Commissioners complain of feds’ land-use decisions
U.S. government overly restrictive, costing jobs in West, boards claim
MEEKER — Rio Blanco and Garfield county commissioners on Tuesday voiced shared alarm about the impacts federal lands actions will have on local counties and economies.
The commissioners met to discuss a plethora of issues being handled by the Bureau of Land Management that affect the two counties, from oil shale leasing, to drilling on the Roan Plateau, to greater sage-grouse and travel management planning.
“Our public lands are under attack,” Garfield Commissioner Tom Jankovsky said.
The counties’ concerns that uses are being too restricted, and local job creation too hampered, by federal decisions led Rio Blanco Commissioner Shawn Bolton to suggest the federal government should pay some sort of tax for creating de facto wilderness.
“I know it’s a far-fetched idea. ... There should be some form or method of payment if they’re going to do that,” he said.
The federal government has a Payment in Lieu of Taxes program that helps compensate local governments for the fact that federal lands aren’t on tax rolls. But commissioners said those payments have been cut back.
Of concern to the counties are:
■ The BLM’s recent decision to proceed with major reductions in land potentially available for oil shale leasing in Colorado, Wyoming and Utah, with particularly sharp cuts in Colorado. Colorado’s oil shale deposits are centered in the two counties, and Jankovsky and Bolton said the decision to make just 26,000 acres potentially available for leasing in the state means there will be little development in Colorado.

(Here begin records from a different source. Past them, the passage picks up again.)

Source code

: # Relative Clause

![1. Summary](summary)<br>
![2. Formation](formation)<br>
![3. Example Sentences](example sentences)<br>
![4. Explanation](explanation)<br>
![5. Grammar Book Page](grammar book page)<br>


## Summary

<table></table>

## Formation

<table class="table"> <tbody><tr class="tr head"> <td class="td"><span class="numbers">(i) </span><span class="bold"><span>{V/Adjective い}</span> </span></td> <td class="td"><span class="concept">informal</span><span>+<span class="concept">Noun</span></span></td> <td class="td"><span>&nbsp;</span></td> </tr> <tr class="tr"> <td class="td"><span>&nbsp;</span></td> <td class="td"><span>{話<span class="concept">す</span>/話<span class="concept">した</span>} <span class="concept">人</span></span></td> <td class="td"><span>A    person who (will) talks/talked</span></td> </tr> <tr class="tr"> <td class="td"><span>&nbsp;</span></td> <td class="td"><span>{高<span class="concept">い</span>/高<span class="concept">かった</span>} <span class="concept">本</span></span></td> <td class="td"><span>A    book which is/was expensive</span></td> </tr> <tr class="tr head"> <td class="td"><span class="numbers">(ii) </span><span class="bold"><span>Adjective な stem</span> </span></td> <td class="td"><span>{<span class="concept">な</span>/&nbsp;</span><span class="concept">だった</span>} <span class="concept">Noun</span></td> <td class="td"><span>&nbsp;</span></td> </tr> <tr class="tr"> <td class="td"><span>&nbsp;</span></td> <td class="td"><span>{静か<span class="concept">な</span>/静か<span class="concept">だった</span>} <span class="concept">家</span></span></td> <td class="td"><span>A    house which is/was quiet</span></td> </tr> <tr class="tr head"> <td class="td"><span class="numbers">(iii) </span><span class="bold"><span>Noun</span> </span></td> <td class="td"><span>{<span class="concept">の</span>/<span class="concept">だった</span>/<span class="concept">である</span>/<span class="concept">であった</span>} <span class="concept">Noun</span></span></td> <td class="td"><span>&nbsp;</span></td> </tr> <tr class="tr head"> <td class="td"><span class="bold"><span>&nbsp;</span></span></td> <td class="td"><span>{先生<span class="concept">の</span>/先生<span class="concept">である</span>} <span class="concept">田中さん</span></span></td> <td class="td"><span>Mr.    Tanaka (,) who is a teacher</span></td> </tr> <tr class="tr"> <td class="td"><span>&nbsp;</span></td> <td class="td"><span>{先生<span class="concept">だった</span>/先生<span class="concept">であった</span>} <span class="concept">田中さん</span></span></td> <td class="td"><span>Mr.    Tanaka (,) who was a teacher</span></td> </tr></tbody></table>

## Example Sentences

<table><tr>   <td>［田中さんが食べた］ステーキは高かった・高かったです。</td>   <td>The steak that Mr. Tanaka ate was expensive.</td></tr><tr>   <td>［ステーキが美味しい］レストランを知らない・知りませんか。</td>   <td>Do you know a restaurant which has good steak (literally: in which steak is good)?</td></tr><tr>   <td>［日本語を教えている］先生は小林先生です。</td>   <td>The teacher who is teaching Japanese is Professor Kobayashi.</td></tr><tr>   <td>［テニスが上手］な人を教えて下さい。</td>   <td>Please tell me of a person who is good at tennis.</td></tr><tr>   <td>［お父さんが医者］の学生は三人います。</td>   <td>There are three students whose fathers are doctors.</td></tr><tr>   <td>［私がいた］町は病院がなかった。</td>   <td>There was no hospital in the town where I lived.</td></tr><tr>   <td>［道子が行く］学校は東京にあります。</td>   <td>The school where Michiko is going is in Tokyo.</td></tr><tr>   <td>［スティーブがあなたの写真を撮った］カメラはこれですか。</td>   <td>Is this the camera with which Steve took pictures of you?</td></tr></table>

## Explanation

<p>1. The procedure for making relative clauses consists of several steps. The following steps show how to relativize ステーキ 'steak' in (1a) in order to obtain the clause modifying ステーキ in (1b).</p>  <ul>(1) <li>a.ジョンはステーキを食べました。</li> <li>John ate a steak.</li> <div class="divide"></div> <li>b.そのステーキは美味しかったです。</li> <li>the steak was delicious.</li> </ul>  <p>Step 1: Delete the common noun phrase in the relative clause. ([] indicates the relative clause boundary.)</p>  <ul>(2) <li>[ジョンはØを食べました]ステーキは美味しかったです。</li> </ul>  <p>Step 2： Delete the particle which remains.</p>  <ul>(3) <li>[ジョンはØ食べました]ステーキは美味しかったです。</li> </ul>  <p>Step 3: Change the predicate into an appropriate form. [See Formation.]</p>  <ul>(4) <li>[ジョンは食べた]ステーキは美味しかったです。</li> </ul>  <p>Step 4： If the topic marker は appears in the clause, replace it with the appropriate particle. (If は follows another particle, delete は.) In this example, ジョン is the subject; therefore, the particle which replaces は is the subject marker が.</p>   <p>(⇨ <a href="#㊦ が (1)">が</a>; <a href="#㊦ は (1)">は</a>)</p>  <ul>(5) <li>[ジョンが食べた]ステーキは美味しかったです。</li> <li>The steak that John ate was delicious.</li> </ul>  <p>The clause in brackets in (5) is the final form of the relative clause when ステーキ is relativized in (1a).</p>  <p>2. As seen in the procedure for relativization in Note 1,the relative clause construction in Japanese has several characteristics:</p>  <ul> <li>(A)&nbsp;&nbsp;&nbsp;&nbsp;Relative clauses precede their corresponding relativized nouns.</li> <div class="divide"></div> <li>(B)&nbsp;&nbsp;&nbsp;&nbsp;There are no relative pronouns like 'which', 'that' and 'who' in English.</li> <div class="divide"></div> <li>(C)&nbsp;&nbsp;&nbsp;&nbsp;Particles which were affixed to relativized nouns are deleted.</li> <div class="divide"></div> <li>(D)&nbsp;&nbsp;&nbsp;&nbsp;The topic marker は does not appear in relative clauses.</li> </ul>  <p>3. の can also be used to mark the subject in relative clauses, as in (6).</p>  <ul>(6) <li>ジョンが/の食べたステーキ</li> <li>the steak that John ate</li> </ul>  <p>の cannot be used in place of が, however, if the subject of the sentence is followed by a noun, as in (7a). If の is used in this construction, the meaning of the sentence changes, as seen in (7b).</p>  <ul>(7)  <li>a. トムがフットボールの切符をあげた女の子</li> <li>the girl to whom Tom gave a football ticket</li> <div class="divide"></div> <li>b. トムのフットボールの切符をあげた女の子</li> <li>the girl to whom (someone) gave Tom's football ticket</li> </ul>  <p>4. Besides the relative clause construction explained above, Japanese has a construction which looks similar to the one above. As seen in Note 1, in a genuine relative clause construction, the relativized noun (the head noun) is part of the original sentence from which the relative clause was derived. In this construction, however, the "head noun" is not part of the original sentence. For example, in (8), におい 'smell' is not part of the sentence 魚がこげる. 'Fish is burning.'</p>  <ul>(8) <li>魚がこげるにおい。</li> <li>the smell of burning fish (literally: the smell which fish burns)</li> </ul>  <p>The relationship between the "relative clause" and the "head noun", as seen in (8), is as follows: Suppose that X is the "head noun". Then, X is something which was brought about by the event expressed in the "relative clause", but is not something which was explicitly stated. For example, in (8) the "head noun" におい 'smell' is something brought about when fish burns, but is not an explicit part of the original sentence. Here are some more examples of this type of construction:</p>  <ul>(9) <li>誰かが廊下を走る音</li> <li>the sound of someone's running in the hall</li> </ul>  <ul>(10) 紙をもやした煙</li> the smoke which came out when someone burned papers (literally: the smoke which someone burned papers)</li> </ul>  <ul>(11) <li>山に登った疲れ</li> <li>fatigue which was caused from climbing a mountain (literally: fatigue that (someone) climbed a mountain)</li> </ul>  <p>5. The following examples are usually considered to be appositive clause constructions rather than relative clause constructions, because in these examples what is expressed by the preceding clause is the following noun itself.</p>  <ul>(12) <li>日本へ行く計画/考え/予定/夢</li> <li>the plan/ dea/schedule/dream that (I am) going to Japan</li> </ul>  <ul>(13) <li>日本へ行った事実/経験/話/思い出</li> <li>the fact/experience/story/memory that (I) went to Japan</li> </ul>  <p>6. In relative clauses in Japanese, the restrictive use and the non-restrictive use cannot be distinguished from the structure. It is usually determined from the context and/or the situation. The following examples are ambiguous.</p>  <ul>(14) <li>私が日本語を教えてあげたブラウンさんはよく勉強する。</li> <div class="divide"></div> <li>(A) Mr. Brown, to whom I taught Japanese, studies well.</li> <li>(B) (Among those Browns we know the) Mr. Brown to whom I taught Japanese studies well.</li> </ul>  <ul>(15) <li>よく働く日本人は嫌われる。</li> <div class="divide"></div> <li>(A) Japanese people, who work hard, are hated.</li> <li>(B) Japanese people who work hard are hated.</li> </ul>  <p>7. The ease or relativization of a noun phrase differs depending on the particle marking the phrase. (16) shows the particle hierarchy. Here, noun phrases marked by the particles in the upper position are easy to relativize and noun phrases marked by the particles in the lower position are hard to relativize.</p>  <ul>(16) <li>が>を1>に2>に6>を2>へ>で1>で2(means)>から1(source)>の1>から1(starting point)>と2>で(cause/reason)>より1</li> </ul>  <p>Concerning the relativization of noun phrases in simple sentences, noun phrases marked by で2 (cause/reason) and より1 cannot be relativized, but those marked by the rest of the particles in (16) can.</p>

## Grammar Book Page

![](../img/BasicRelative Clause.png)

■ Its announcement that it is redoing its entire environmental analysis that led to the 2008 leasing of 55,000 acres on the Roan Plateau for oil and gas development. The counties say the agency instead should have dealt with only the three legal issues that a federal judge last year ordered it to reconsider in the analysis.
■ Its Grand Junction Field Office’s draft management plan, which proposes significant cutbacks in travel routes, including in western Garfield County. Garfield Commissioner John Martin said the closures would have consequences to Rio Blanco County also by preventing access to some of its lands from outside the county or forcing users to turn around on Rio Blanco County routes that are closed at the Garfield line.
■ Its consideration of national measures to protect the greater sage-grouse, a candidate for Endangered Species Act protection. The counties believe the measures would severely affect other uses such as grazing and oil and gas development on land identified as priority habitat.